The machines are still around, but the cult of the machine has been replaced by the cult of electronics. We used to speak of "electronic music," but today it's rare to hear music that is not somehow made electronic, if only by being run through a PA system. Video games gave us visual tools that are now being incorporated into fine art, as I experienced yesterday at The Museum of the African Diaspora. Their exhibit, "Digitalia," allows the visitor equipped with a smartphone or iPad to look through the device's camera and see additional images invisible to the naked eye.

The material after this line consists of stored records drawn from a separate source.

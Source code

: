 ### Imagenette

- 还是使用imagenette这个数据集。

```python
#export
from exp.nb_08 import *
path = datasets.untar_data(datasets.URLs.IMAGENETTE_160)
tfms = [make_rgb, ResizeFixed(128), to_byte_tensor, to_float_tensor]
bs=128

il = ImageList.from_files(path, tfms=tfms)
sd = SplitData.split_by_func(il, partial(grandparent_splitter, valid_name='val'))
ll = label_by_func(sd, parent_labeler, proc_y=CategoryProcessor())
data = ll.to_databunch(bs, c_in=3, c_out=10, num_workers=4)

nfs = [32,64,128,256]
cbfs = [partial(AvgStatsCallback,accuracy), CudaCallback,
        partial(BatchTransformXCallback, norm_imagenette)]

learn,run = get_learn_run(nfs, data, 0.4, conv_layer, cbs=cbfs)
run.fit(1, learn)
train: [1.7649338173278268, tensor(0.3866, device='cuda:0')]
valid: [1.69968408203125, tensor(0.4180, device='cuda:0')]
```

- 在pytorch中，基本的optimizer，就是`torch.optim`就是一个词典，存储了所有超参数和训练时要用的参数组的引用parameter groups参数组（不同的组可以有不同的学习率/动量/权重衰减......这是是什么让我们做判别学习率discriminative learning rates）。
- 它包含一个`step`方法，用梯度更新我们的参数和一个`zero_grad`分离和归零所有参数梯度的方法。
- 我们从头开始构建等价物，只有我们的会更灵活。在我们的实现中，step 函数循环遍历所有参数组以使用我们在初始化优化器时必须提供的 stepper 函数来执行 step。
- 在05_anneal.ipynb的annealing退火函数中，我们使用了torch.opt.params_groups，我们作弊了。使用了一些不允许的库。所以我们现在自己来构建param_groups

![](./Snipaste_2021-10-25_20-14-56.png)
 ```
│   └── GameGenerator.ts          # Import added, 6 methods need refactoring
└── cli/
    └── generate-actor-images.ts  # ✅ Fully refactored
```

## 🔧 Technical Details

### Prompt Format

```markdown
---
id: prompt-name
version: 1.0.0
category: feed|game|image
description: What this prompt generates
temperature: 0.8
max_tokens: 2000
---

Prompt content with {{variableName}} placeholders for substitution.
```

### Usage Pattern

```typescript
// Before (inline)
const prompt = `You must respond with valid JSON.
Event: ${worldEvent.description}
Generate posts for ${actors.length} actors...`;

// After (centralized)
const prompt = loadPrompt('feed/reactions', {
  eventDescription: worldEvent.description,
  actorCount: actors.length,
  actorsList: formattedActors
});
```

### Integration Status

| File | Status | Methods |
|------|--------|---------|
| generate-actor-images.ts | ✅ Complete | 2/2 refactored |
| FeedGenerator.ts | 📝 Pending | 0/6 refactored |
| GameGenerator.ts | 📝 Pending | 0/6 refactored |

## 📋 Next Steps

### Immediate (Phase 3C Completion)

It's hard to imagine the cult of electronics will pass as the cult of the machine did, but perhaps that's beginning to happen. David Sax's book, The Revenge of Analog: Real Things and Why They Matter, was published two years ago.
Andy Goldsworthy created a sculpture on a wall adjacent to the Officers' Club in The Presidio. It's called "Earth Wall," and indeed the wall you see in the picture is made of rammed earth.
Goldsworthy began by attaching curved eucalyptus branches to an existing concrete garden wall to create the ball in the middle. Contractors then built a temporary plywood wall parallel to the concrete wall and filled the space in between with a mixture of earth and cement.
When the plywood wall was taken away, the eucalyptus ball was completely submerged in the rammed earth wall. Goldsworthy then excavated the ball with a hammer and chisel until it was partially revealed.
He chose to make this piece of sculpture an excavation because the Officers Club is the site of an ongoing archaeological dig. Inside the building, visitors can now view an adobe wall that was part of the Spanish presidio (fortress) built in 1776. Next to the building is a dig that explores other parts of that 250-year-old building.
All of Goldsworthy's work is site-specific. It reflects the site on which it is created and is made of materials from the site.